What Is RTLB and How Do You Get RTLB Support in New Zealand?

RTLB is one of those NZ education acronyms that parents hear repeatedly without ever getting a clear explanation of what it actually means for their child. If a SENCO has mentioned "we'll refer to RTLB" and left it at that, this article explains what you can realistically expect.

What RTLB Stands For

RTLB stands for Resource Teacher: Learning and Behaviour. RTLBs are specialist, itinerant teachers who work across a cluster of schools to support students in Years 1 to 10 who are experiencing learning and behaviour difficulties.

"Itinerant" means they travel between schools — they are not based full-time at your child's school. Each RTLB cluster covers a group of local schools in a region, and each RTLB carries a caseload across multiple schools. This is important context for understanding what RTLB support looks like in practice.

What RTLBs Actually Do

RTLBs are primarily capacity builders, not one-on-one tutors. Their job is not to sit beside your child and deliver instruction. Their job is to build the capability of the classroom teacher and school system to better support the student. This distinction surprises many parents.

In practice, RTLB support typically involves:

Observation and assessment — The RTLB observes the student in their learning environment, the playground, and sometimes during specialist sessions. They conduct assessments to understand the nature and severity of the learning or behaviour difficulties.

Teacher capability building — RTLBs work with classroom teachers to develop strategies, modify the environment, and build skills for managing complex presentations. If your child's classroom teacher has never worked with a student with significant sensory needs before, the RTLB's most valuable contribution might be directly upskilling that teacher.

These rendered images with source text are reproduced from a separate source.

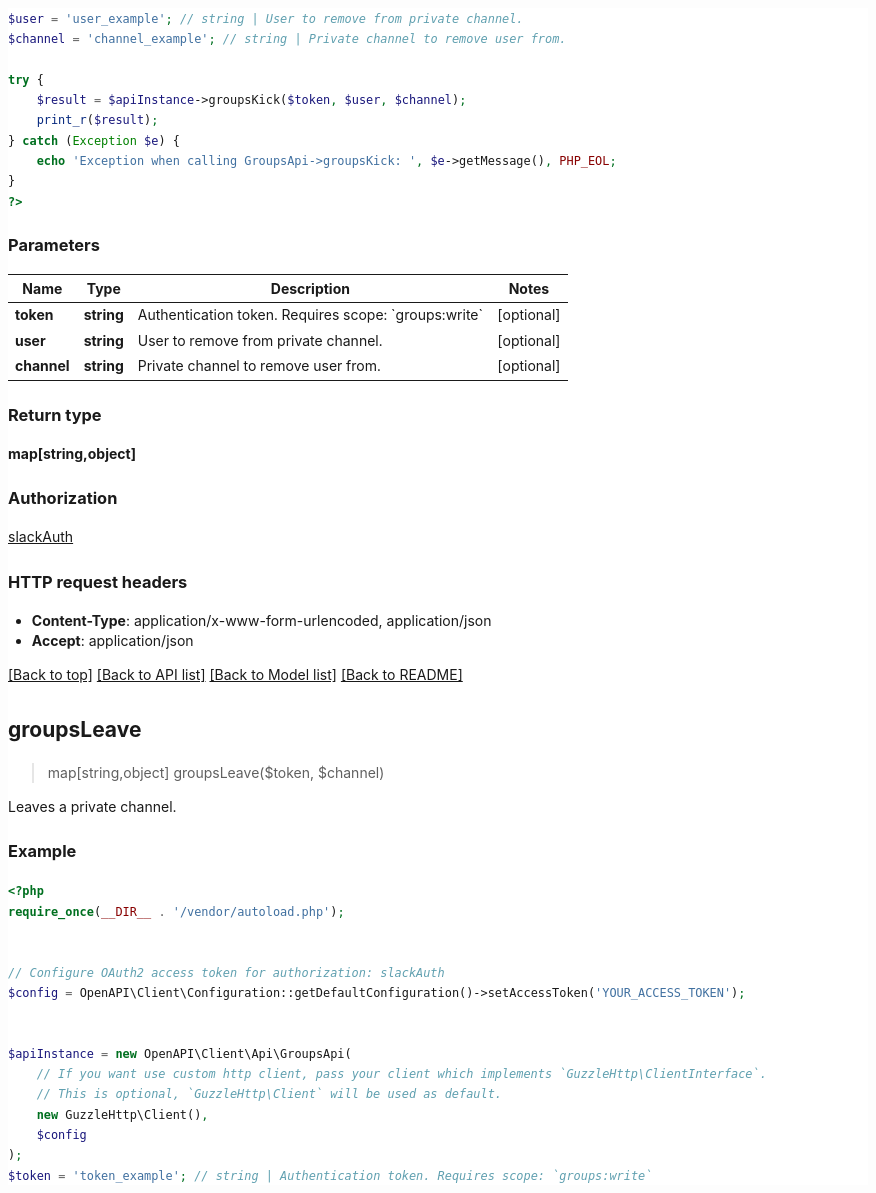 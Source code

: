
```php
$user = 'user_example'; // string | User to remove from private channel.
$channel = 'channel_example'; // string | Private channel to remove user from.

try {
    $result = $apiInstance->groupsKick($token, $user, $channel);
    print_r($result);
} catch (Exception $e) {
    echo 'Exception when calling GroupsApi->groupsKick: ', $e->getMessage(), PHP_EOL;
}
?>
```

### Parameters


Name | Type | Description  | Notes
------------- | ------------- | ------------- | -------------
 **token** | **string**| Authentication token. Requires scope: &#x60;groups:write&#x60; | [optional]
 **user** | **string**| User to remove from private channel. | [optional]
 **channel** | **string**| Private channel to remove user from. | [optional]

### Return type

**map[string,object]**

### Authorization

[slackAuth](../../README.md#slackAuth)

### HTTP request headers

- **Content-Type**: application/x-www-form-urlencoded, application/json
- **Accept**: application/json

[[Back to top]](#) [[Back to API list]](../../README.md#documentation-for-api-endpoints)
[[Back to Model list]](../../README.md#documentation-for-models)
[[Back to README]](../../README.md)


## groupsLeave

> map[string,object] groupsLeave($token, $channel)



Leaves a private channel.

### Example

```php
<?php
require_once(__DIR__ . '/vendor/autoload.php');


// Configure OAuth2 access token for authorization: slackAuth
$config = OpenAPI\Client\Configuration::getDefaultConfiguration()->setAccessToken('YOUR_ACCESS_TOKEN');


$apiInstance = new OpenAPI\Client\Api\GroupsApi(
    // If you want use custom http client, pass your client which implements `GuzzleHttp\ClientInterface`.
    // This is optional, `GuzzleHttp\Client` will be used as default.
    new GuzzleHttp\Client(),
    $config
);
$token = 'token_example'; // string | Authentication token. Requires scope: `groups:write`
```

IEP facilitation — RTLBs play a central role in generating and reviewing IEPs, particularly for students who may be on the threshold of ORS eligibility. They provide the baseline and outcome data that ORS applications depend on.

Evidence building for ORS — If your child's school is preparing an ORS application, RTLB involvement is almost always required. The RTLB's formal assessment data is part of the evidence the national verification panel reviews.

Assistive Technology applications — RTLBs can assist with complex AT applications for students who need specialised learning tools funded by the Ministry.

PB4L implementation — Some RTLBs are trained in Positive Behaviour for Learning (PB4L) approaches and can help schools implement structured behavioural support frameworks.

The RTLB Referral Process

RTLB requests must be submitted by the school — parents cannot refer their child directly to the RTLB service. The referral goes through the school's SENCO or Learning Support Coordinator (LSC) and is submitted via the RTLB database. Parental consent is required before the referral is submitted.

The formal timelines, as set by RTLB operating standards:

  • RTLBs must engage with the school, key stakeholders, and families within 7 working days of a request being assigned
  • A collaborative plan outlining roles, responsibilities, and intended outcomes must be developed within 5 weeks of initial engagement

These are not aspirational targets — they are the Ministry's published standards. If the 7-working-day contact deadline passes without any contact, that is a grounds for escalation to the RTLB cluster manager.

However, there is a difference between a referral being submitted and a referral being assigned. RTLB clusters carry waiting lists. A referral may sit unassigned for weeks or months, depending on the cluster's capacity at the time. This is one of the most common sources of frustration for families — the school says "we've referred," but months pass with no contact.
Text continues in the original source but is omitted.